* To do
The task calls for the lines from the start of the entries below through the line with "Spell out explicitly", given again verbatim, with every picture dropped.

____ Dataset entries

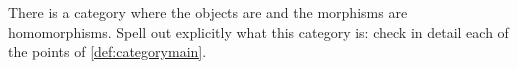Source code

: 
\vfill
\begin{gradedexercise}
    There is a category where the objects are  and the morphisms are  homomorphisms.
    Spell out explicitly what this category is: check in detail each of the points of \cref{def:categorymain}.
\end{gradedexercise}


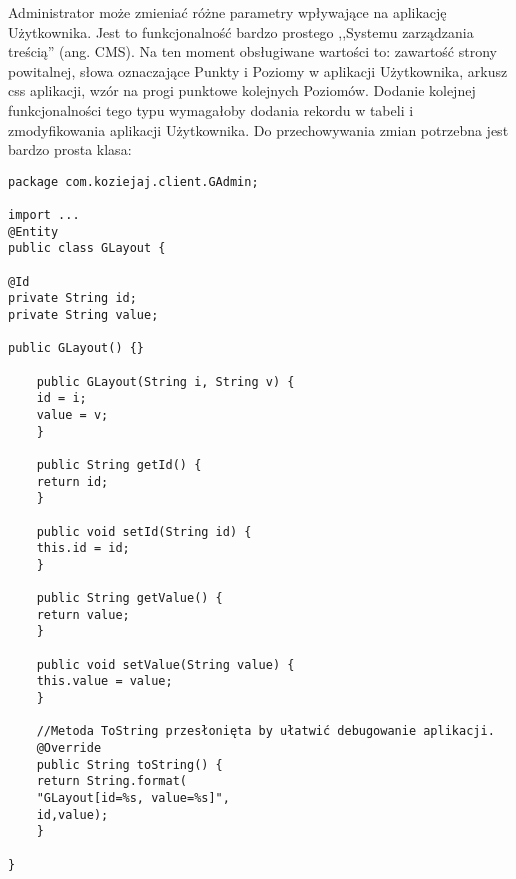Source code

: \documentclass[a4paper,12pt,twoside,openany]{report}
\begin{document}
Administrator może zmieniać różne parametry wpływające na aplikację Użytkownika. Jest to funkcjonalność bardzo prostego ,,Systemu zarządzania treścią'' (ang. CMS). Na ten moment obsługiwane wartości to: zawartość strony powitalnej, słowa oznaczające Punkty i Poziomy w aplikacji Użytkownika, arkusz css aplikacji, wzór na progi punktowe kolejnych Poziomów. Dodanie kolejnej funkcjonalności tego typu wymagałoby dodania rekordu w tabeli i zmodyfikowania aplikacji Użytkownika. Do przechowywania zmian potrzebna jest bardzo prosta klasa: 
\begin{lstlisting}
package com.koziejaj.client.GAdmin;

import ...
@Entity
public class GLayout {

@Id
private String id;
private String value;

public GLayout() {}

	public GLayout(String i, String v) {
	id = i;
	value = v;
	}

	public String getId() {
	return id;
	}

	public void setId(String id) {
	this.id = id;
	}

	public String getValue() {
	return value;
	}

	public void setValue(String value) {
	this.value = value;
	}
	
	//Metoda ToString przesłonięta by ułatwić debugowanie aplikacji.
	@Override
	public String toString() {
	return String.format(
	"GLayout[id=%s, value=%s]",
	id,value);
	}

}

\end{lstlisting}
\end{document}
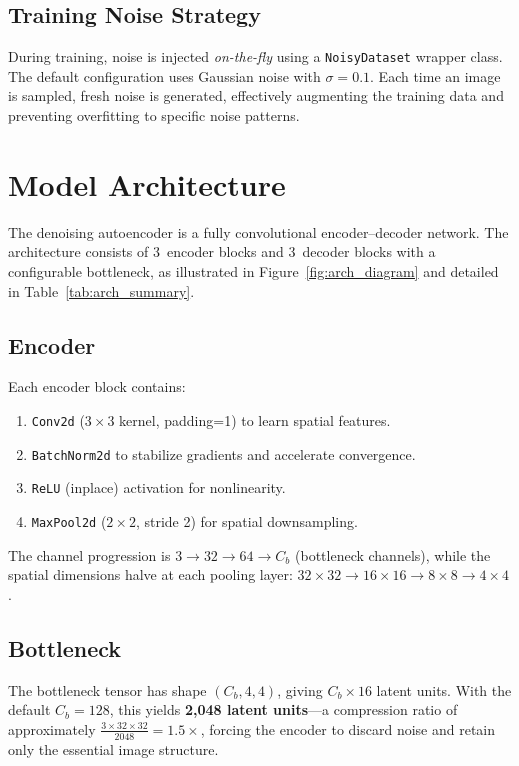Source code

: \documentclass[runningheads]{llncs}
\begin{document}
\subsection{Training Noise Strategy}
During training, noise is injected \textit{on-the-fly} using a \texttt{NoisyDataset} wrapper class. The default configuration uses Gaussian noise with $\sigma=0.1$. Each time an image is sampled, fresh noise is generated, effectively augmenting the training data and preventing overfitting to specific noise patterns.


\section{Model Architecture}
\label{sec:architecture}

The denoising autoencoder is a fully convolutional encoder--decoder network. The architecture consists of 3~encoder blocks and 3~decoder blocks with a configurable bottleneck, as illustrated in Figure~\ref{fig:arch_diagram} and detailed in Table~\ref{tab:arch_summary}.

\subsection{Encoder}
Each encoder block contains:
\begin{enumerate}[nosep]
    \item \texttt{Conv2d} ($3 \times 3$ kernel, padding=1) to learn spatial features.
    \item \texttt{BatchNorm2d} to stabilize gradients and accelerate convergence.
    \item \texttt{ReLU} (inplace) activation for nonlinearity.
    \item \texttt{MaxPool2d} ($2 \times 2$, stride 2) for spatial downsampling.
\end{enumerate}
The channel progression is $3 \to 32 \to 64 \to C_b$ (bottleneck channels), while the spatial dimensions halve at each pooling layer: $32\!\times\!32 \to 16\!\times\!16 \to 8\!\times\!8 \to 4\!\times\!4$.

\subsection{Bottleneck}
The bottleneck tensor has shape $(C_b, 4, 4)$, giving $C_b \times 16$ latent units. With the default $C_b = 128$, this yields \textbf{2{,}048 latent units}—a compression ratio of approximately $\frac{3 \times 32 \times 32}{2048} = 1.5\times$, forcing the encoder to discard noise and retain only the essential image structure.
\end{document}
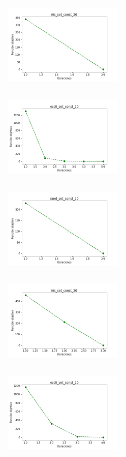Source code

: \newpage

\begin{figure}[H]
    \centering
    \begin{subfigure}
        \centering
        \includegraphics[width=0.32\textwidth]{img/copkm2/iris_set_const_20_949004259_cost.png}
    \end{subfigure}
    \hfill
    \begin{subfigure}
        \centering
        \includegraphics[width=0.32\textwidth]{img/copkm2/ecoli_set_const_20_949004259_cost.png}
    \end{subfigure}
    \hfill
    \begin{subfigure}
        \centering
        \includegraphics[width=0.32\textwidth]{img/copkm2/rand_set_const_20_949004259_cost.png}
    \end{subfigure}
    \hfill
    \begin{subfigure}
        \centering
        \includegraphics[width=0.32\textwidth]{img/copkm2/iris_set_const_20_589741062_cost.png}
    \end{subfigure}
    \hfill
    \begin{subfigure}
        \centering
        \includegraphics[width=0.32\textwidth]{img/copkm2/ecoli_set_const_20_589741062_cost.png}

\end{subfigure}
\end{figure}
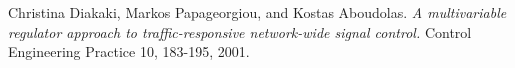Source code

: \documentclass[11pt]{article}
\begin{document}
\begin{thebibliography}{9}
Christina Diakaki, Markos Papageorgiou, and Kostas Aboudolas.
\textit{A multivariable regulator approach to traffic-responsive network-wide signal control.}
Control Engineering Practice 10, 183-195, 2001.

\end{thebibliography}

\end{document}
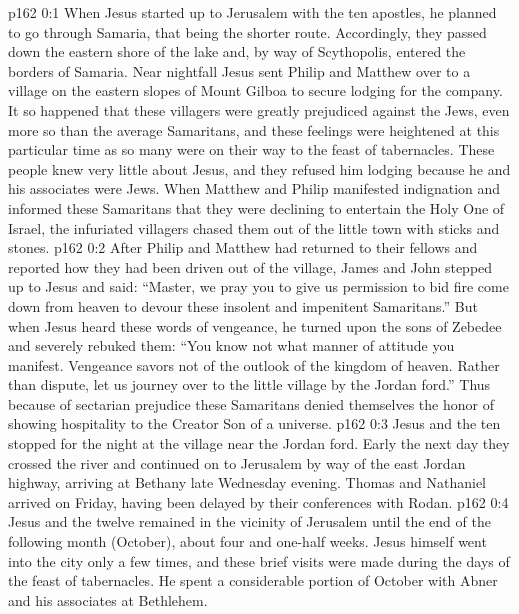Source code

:\author{Midwayer Commission}
\vs p162 0:1 When Jesus started up to Jerusalem with the ten apostles, he planned to go through Samaria, that being the shorter route. Accordingly, they passed down the eastern shore of the lake and, by way of Scythopolis, entered the borders of Samaria. Near nightfall Jesus sent Philip and Matthew over to a village on the eastern slopes of Mount Gilboa to secure lodging for the company. It so happened that these villagers were greatly prejudiced against the Jews, even more so than the average Samaritans, and these feelings were heightened at this particular time as so many were on their way to the feast of tabernacles. These people knew very little about Jesus, and they refused him lodging because he and his associates were Jews. When Matthew and Philip manifested indignation and informed these Samaritans that they were declining to entertain the Holy One of Israel, the infuriated villagers chased them out of the little town with sticks and stones.
\vs p162 0:2 After Philip and Matthew had returned to their fellows and reported how they had been driven out of the village, James and John stepped up to Jesus and said: “Master, we pray you to give us permission to bid fire come down from heaven to devour these insolent and impenitent Samaritans.” But when Jesus heard these words of vengeance, he turned upon the sons of Zebedee and severely rebuked them: \textcolor{ubdarkred}{“You know not what manner of attitude you manifest. Vengeance savors not of the outlook of the kingdom of heaven. Rather than dispute, let us journey over to the little village by the Jordan ford.”} Thus because of sectarian prejudice these Samaritans denied themselves the honor of showing hospitality to the Creator Son of a universe.
\vs p162 0:3 Jesus and the ten stopped for the night at the village near the Jordan ford. Early the next day they crossed the river and continued on to Jerusalem by way of the east Jordan highway, arriving at Bethany late Wednesday evening. Thomas and Nathaniel arrived on Friday, having been delayed by their conferences with Rodan.
\pc \vs p162 0:4 Jesus and the twelve remained in the vicinity of Jerusalem until the end of the following month (October), about four and one\hyp{}half weeks. Jesus himself went into the city only a few times, and these brief visits were made during the days of the feast of tabernacles. He spent a considerable portion of October with Abner and his associates at Bethlehem.\plusone
{}
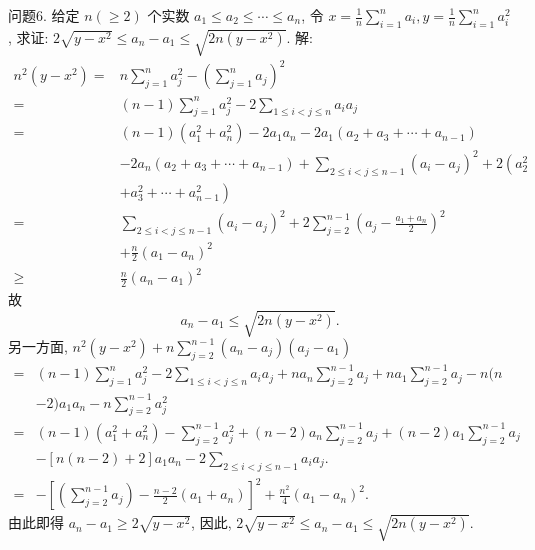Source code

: 问题6. 给定 $n(\geqslant 2)$ 个实数 $a_1 \leqslant a_2 \leqslant \cdots \leqslant a_n$, 令 $x=\frac{1}{n} \sum_{i=1}^n a_i, y=\frac{1}{n} \sum_{i=1}^n a_i^2$, 求证: $2 \sqrt{y-x^2} \leqslant a_n-a_1 \leqslant \sqrt{2 n\left(y-x^2\right)}$.
解:$$
\begin{aligned}
n^2\left(y-x^2\right)= & n \sum_{j=1}^n a_j^2-\left(\sum_{j=1}^n a_j\right)^2 \\
= & (n-1) \sum_{j=1}^n a_j^2-2 \sum_{1 \leqslant i<j \leqslant n} a_i a_j \\
= & (n-1)\left(a_1^2+a_n^2\right)-2 a_1 a_n-2 a_1\left(a_2+a_3+\cdots+a_{n-1}\right) \\
& -2 a_n\left(a_2+a_3+\cdots+a_{n-1}\right)+\sum_{2 \leqslant i<j \leqslant n-1}\left(a_i-a_j\right)^2+2\left(a_2^2\right. \\
& \left.+a_3^2+\cdots+a_{n-1}^2\right) \\
= & \sum_{2 \leqslant i<j \leqslant n-1}\left(a_i-a_j\right)^2+2 \sum_{j=2}^{n-1}\left(a_j-\frac{a_1+a_n}{2}\right)^2 \\
& +\frac{n}{2}\left(a_1-a_n\right)^2 \\
\geqslant & \frac{n}{2}\left(a_n-a_1\right)^2
\end{aligned}
$$
故
$$
a_n-a_1 \leqslant \sqrt{2 n\left(y-x^2\right)} .
$$
另一方面, $n^2\left(y-x^2\right)+n \sum_{j=2}^{n-1}\left(a_n-a_j\right)\left(a_j-a_1\right)$
$$
\begin{aligned}
= & (n-1) \sum_{j=1}^n a_j^2-2 \sum_{1 \leqslant i<j \leqslant n} a_i a_j+n a_n \sum_{j=2}^{n-1} a_j+n a_1 \sum_{j=2}^{n-1} a_j-n(n \\
& -2) a_1 a_n-n \sum_{j=2}^{n-1} a_j^2 \\
= & (n-1)\left(a_1^2+a_n^2\right)-\sum_{j=2}^{n-1} a_j^2+(n-2) a_n \sum_{j=2}^{n-1} a_j+(n-2) a_1 \sum_{j=2}^{n-1} a_j \\
& -[n(n-2)+2] a_1 a_n-2 \sum_{2 \leqslant i<j \leqslant n-1} a_i a_j . \\
= & -\left[\left(\sum_{j=2}^{n-1} a_j\right)-\frac{n-2}{2}\left(a_1+a_n\right)\right]^2+\frac{n^2}{4}\left(a_1-a_n\right)^2 .
\end{aligned}
$$
由此即得 $a_n-a_1 \geqslant 2 \sqrt{y-x^2}$,
因此, $2 \sqrt{y-x^2} \leqslant a_n-a_1 \leqslant \sqrt{2 n\left(y-x^2\right)}$.



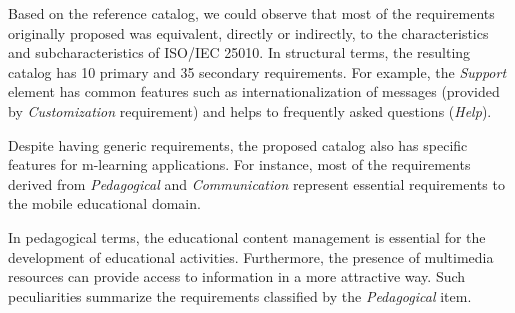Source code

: Based on the reference catalog, we could observe that most of the requirements originally proposed was equivalent, directly or indirectly, to the characteristics and subcharacteristics of ISO/IEC 25010. %
In structural terms, the resulting catalog has 10 primary and 35 secondary requirements. For example, the \textit{Support} element has common features such as internationalization of messages (provided by \textit{Customization} requirement) and helps to frequently asked questions (\textit{Help}).

Despite having generic requirements, the proposed catalog also has specific features for m-learning applications. For instance, most of the requirements derived from \textit{Pedagogical} and \textit{Communication} represent essential requirements to the mobile educational domain.

In pedagogical terms, the educational content management is essential for the development of educational activities. Furthermore, the presence of multimedia resources can provide access to information in a more attractive way. Such peculiarities summarize the requirements classified by the \textit{Pedagogical} item.

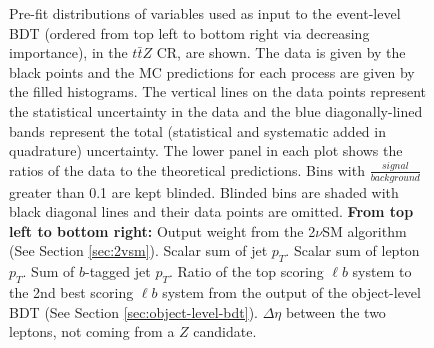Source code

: \begin{figure}[htbp]
\caption{Pre-fit distributions of variables used as input to the event-level BDT (ordered from top left to bottom right via decreasing importance), in the $t\bar{t}Z$ CR, are shown. The data is given by the black points and the MC predictions for each process are given by the filled histograms. The vertical lines on the data points represent the statistical uncertainty in the data and the blue diagonally-lined bands represent the total (statistical and systematic added in quadrature) uncertainty. The lower panel in each plot shows the ratios of the data to the theoretical predictions. Bins with $\frac{signal}{background}$ greater than 0.1 are kept blinded. Blinded bins are shaded with black diagonal lines and their data points are omitted. \textbf{From top left to bottom right:} Output weight from the 2$\nu$SM algorithm (See Section \ref{sec:2vsm}). Scalar sum of jet $p_{T}$. Scalar sum of lepton $p_{T}$. Sum of $b$-tagged jet $p_{T}$. Ratio of the top scoring $\ell b$ system to the 2nd best scoring $\ell b$ system from the output of the object-level BDT (See Section \ref{sec:object-level-bdt}). $\Delta \eta$ between the two leptons, not coming from a $Z$ candidate.}
  \label{fig:4lep-ttZCR-eventbdt-vars}
\end{figure}



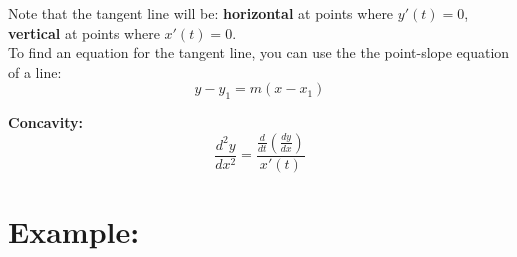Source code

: Note that the tangent line will be: \textbf{horizontal} at points where \(y'(t) = 0\),\\ 
\textbf{vertical} at points where  \(x'(t) = 0\).\\

To find an equation for the tangent line, you can use the  the point-slope equation of a line:
\[y - y_1 = m(x-x_1)\]

\textbf{Concavity:}
\[
\frac{d^2y}{dx^2} = \dfrac{\frac{d}{dt}\left(\frac{dy}{dx}\right)}{x'(t)}\]
%

\section*{Example:}
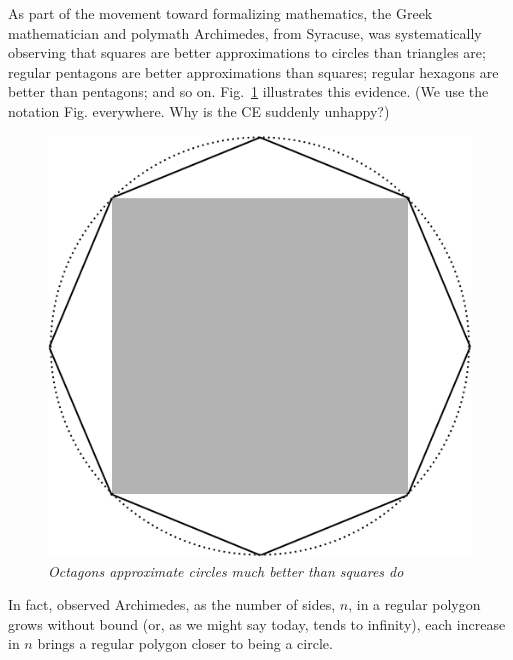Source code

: As part of the movement toward formalizing mathematics, the Greek mathematician and polymath Archimedes, from Syracuse, was systematically observing that squares are better approximations to circles than triangles are; regular pentagons are better approximations than squares; regular hexagons are better than pentagons; and so on.  Fig.~\ref{fig:approxcircle} illustrates this evidence. {\Arny (We use the notation Fig. everywhere.  Why is the CE suddenly unhappy?)}
\begin{figure}[htb]
\begin{center}
       \includegraphics[scale=0.25]{FiguresArithmetic/ApproxCircle}
\caption{{\it Octagons approximate circles much better than squares do}
\label{fig:approxcircle}}
\end{center}
\end{figure}
In fact, observed Archimedes, as the number of sides, $n$, in a regular polygon grows without bound (or, as we might say today, tends to infinity), each increase in $n$ brings a regular polygon closer to being a circle.

\medskip


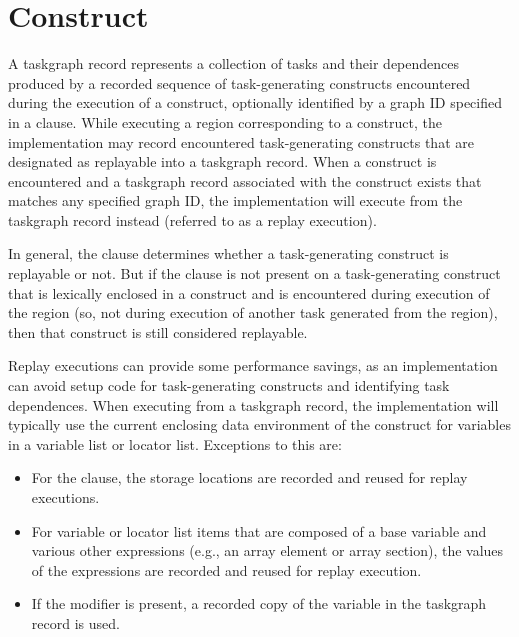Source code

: \section{ Construct}

\label{sec:taskgraph}

A taskgraph record represents a collection of tasks and their dependences
produced by a recorded sequence of task-generating constructs encountered
during the execution of a  construct, optionally identified by
a graph ID specified in a  clause. While executing a region
corresponding to a  construct, the implementation may record
encountered task-generating constructs that are designated as replayable into a
taskgraph record. When a  construct is encountered and a
taskgraph record associated with the construct exists that matches any
specified graph ID, the implementation will execute from the taskgraph record
instead (referred to as a replay execution). 

In general, the  clause determines whether a task-generating
construct is replayable or not. But if the  clause is not
present on a task-generating construct that is lexically enclosed in a
 construct and is encountered during execution of the
 region (so, not during execution of another task generated
from the  region), then that construct is still considered
replayable.

Replay executions can provide some performance savings, as an implementation
can avoid setup code for task-generating constructs and identifying task
dependences. When executing from a taskgraph record, the implementation will
typically use the current enclosing data environment of the 
construct for variables in a variable list or locator list. Exceptions to this
are:

\begin{itemize}
\item For the  clause, the storage locations are recorded and
      reused for replay executions.

\item For variable or locator list items that are composed of a base variable and
      various other expressions (e.g., an array element or array section), the
        values of the expressions are recorded and reused for replay execution.

\item If the  modifier is present, a recorded copy of the variable
      in the taskgraph record is used.
\end{itemize}

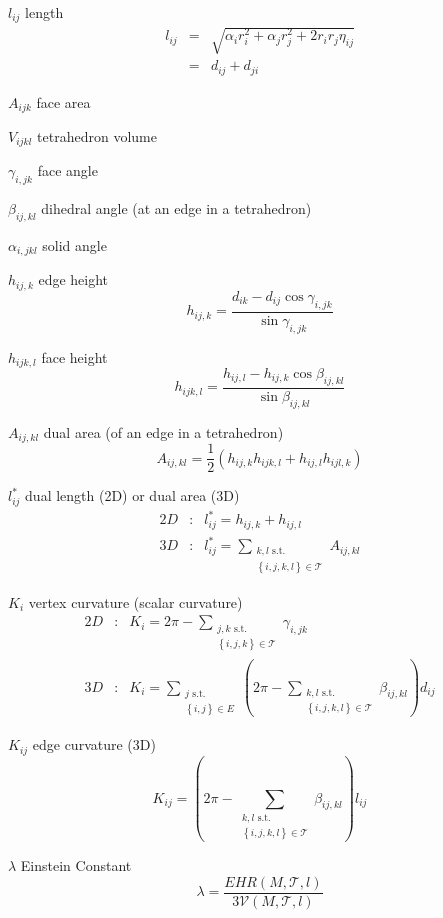 \documentclass{article}
\begin{document}
$l_{ij}$ length%
\begin{eqnarray*}
l_{ij} &=&\sqrt{\alpha _{i}r_{i}^{2}+\alpha _{j}r_{j}^{2}+2r_{i}r_{j}\eta
_{ij}} \\
&=&d_{ij}+d_{ji}
\end{eqnarray*}

$A_{ijk}$ face area

$V_{ijkl}$ tetrahedron volume

$\gamma _{i,jk}$ face angle

$\beta _{ij,kl}$ dihedral angle (at an edge in a tetrahedron)

$\alpha _{i,jkl}$ solid angle

$h_{ij,k}$ edge height%
\[
h_{ij,k}=\frac{d_{ik}-d_{ij}\cos \gamma _{i,jk}}{\sin \gamma _{i,jk}}
\]

$h_{ijk,l}$ face height%
\[
h_{ijk,l}=\frac{h_{ij,l}-h_{ij,k}\cos \beta _{ij,kl}}{\sin \beta _{ij,kl}}
\]

$A_{ij,kl}$ dual area (of an edge in a tetrahedron)%
\[
A_{ij,kl}=\frac{1}{2}\left( h_{ij,k}h_{ijk,l}+h_{ij,l}h_{ijl,k}\right) 
\]

$l_{ij}^{\ast }$ dual length (2D) or dual area (3D) 
\begin{eqnarray*}
2D &:&l_{ij}^{\ast }=h_{ij,k}+h_{ij,l} \\
3D &:&l_{ij}^{\ast }=\sum_{\substack{ k,l\text{ s.t.} \\ \left\{
i,j,k,l\right\} \in \mathcal{T}}}A_{ij,kl}
\end{eqnarray*}

$K_{i}$ vertex curvature (scalar curvature)%
\begin{eqnarray*}
2D &:&K_{i}=2\pi -\sum_{\substack{ j,k\text{ s.t.} \\ \left\{ i,j,k\right\}
\in \mathcal{T}}}\gamma _{i,jk} \\
3D &:&K_{i}=\sum_{\substack{ j\text{ s.t.} \\ \left\{ i,j\right\} \in E}}%
\left( 2\pi -\sum_{\substack{ k,l\text{ s.t.} \\ \left\{ i,j,k,l\right\} \in 
\mathcal{T}}}\beta _{ij,kl}\right) d_{ij}
\end{eqnarray*}

$K_{ij}$ edge curvature (3D)%
\[
K_{ij}=\left( 2\pi -\sum_{\substack{ k,l\text{ s.t.} \\ \left\{
i,j,k,l\right\} \in \mathcal{T}}}\beta _{ij,kl}\right) l_{ij}
\]

$\lambda $ Einstein Constant%
\[
\lambda =\frac{EHR\left( M,\mathcal{T},l\right) }{3\mathcal{V}\left( M,%
\mathcal{T},l\right) }
\]
\end{document}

________

* Result of the task
Source code

: 
\vfill
\begin{gradedexercise}
    There is a category where the objects are  and the morphisms are  homomorphisms.
    Spell out explicitly what this category is: check in detail each of the points of \cref{def:categorymain}.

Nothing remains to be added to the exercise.